[Opening RECORDS FOR THE TASK section]

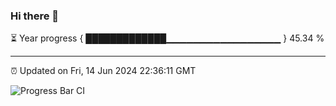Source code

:### Hi there 👋

⏳ Year progress { █████████████▁▁▁▁▁▁▁▁▁▁▁▁▁▁▁▁▁ } 45.34 %

---

⏰ Updated on Fri, 14 Jun 2024 22:36:11 GMT

![Progress Bar CI](https://github.com/IshwaranRudhara/GIT-ACTION/workflows/Progress%20Bar%20CI/badge.svg)
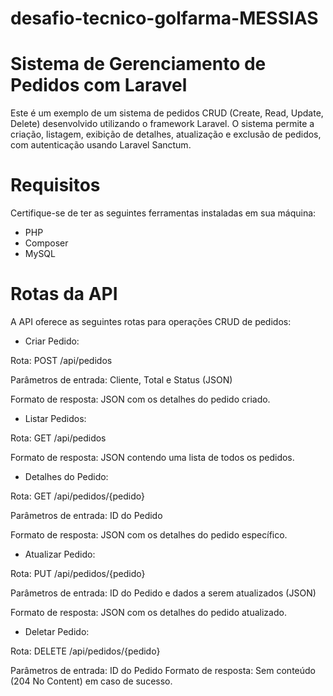 # desafio-tecnico-golfarma-MESSIAS

# Sistema de Gerenciamento de Pedidos com Laravel

Este é um exemplo de um sistema de pedidos CRUD (Create, Read, Update, Delete) desenvolvido utilizando o framework Laravel. 
O sistema permite a criação, listagem, exibição de detalhes, atualização e exclusão de pedidos, com autenticação usando Laravel Sanctum.

# Requisitos
Certifique-se de ter as seguintes ferramentas instaladas em sua máquina:

- PHP
- Composer
- MySQL

# Rotas da API
  
A API oferece as seguintes rotas para operações CRUD de pedidos:

- Criar Pedido:

Rota: POST /api/pedidos

Parâmetros de entrada: Cliente, Total e Status (JSON)

Formato de resposta: JSON com os detalhes do pedido criado.


- Listar Pedidos:
  
Rota: GET /api/pedidos

Formato de resposta: JSON contendo uma lista de todos os pedidos.


- Detalhes do Pedido:

Rota: GET /api/pedidos/{pedido}

Parâmetros de entrada: ID do Pedido

Formato de resposta: JSON com os detalhes do pedido específico.


- Atualizar Pedido:

Rota: PUT /api/pedidos/{pedido}

Parâmetros de entrada: ID do Pedido e dados a serem atualizados (JSON)

Formato de resposta: JSON com os detalhes do pedido atualizado.


- Deletar Pedido:

Rota: DELETE /api/pedidos/{pedido}

Parâmetros de entrada: ID do Pedido
Formato de resposta: Sem conteúdo (204 No Content) em caso de sucesso.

[Closing RECORDS FOR THE TASK section]

### INSTRUCTIONS TO FOLLOW
Repeat the entries word for word and skip the pictures.

### FINAL ANSWER
Source code

:### Hi there 👋

⏳ Year progress { █████████████▁▁▁▁▁▁▁▁▁▁▁▁▁▁▁▁▁ } 45.34 %

---

⏰ Updated on Fri, 14 Jun 2024 22:36:11 GMT

![Progress Bar CI](https://github.com/IshwaranRudhara/GIT-ACTION/workflows/Progress%20Bar%20CI/badge.svg)
 # desafio-tecnico-golfarma-MESSIAS

# Sistema de Gerenciamento de Pedidos com Laravel

Este é um exemplo de um sistema de pedidos CRUD (Create, Read, Update, Delete) desenvolvido utilizando o framework Laravel. 
O sistema permite a criação, listagem, exibição de detalhes, atualização e exclusão de pedidos, com autenticação usando Laravel Sanctum.

# Requisitos
Certifique-se de ter as seguintes ferramentas instaladas em sua máquina:

- PHP
- Composer
- MySQL

# Rotas da API
  
A API oferece as seguintes rotas para operações CRUD de pedidos:

- Criar Pedido:

Rota: POST /api/pedidos

Parâmetros de entrada: Cliente, Total e Status (JSON)

Formato de resposta: JSON com os detalhes do pedido criado.


- Listar Pedidos:
  
Rota: GET /api/pedidos

Formato de resposta: JSON contendo uma lista de todos os pedidos.


- Detalhes do Pedido:

Rota: GET /api/pedidos/{pedido}

Parâmetros de entrada: ID do Pedido

Formato de resposta: JSON com os detalhes do pedido específico.


- Atualizar Pedido:

Rota: PUT /api/pedidos/{pedido}

Parâmetros de entrada: ID do Pedido e dados a serem atualizados (JSON)

Formato de resposta: JSON com os detalhes do pedido atualizado.


- Deletar Pedido:

Rota: DELETE /api/pedidos/{pedido}

Parâmetros de entrada: ID do Pedido
Formato de resposta: Sem conteúdo (204 No Content) em caso de sucesso.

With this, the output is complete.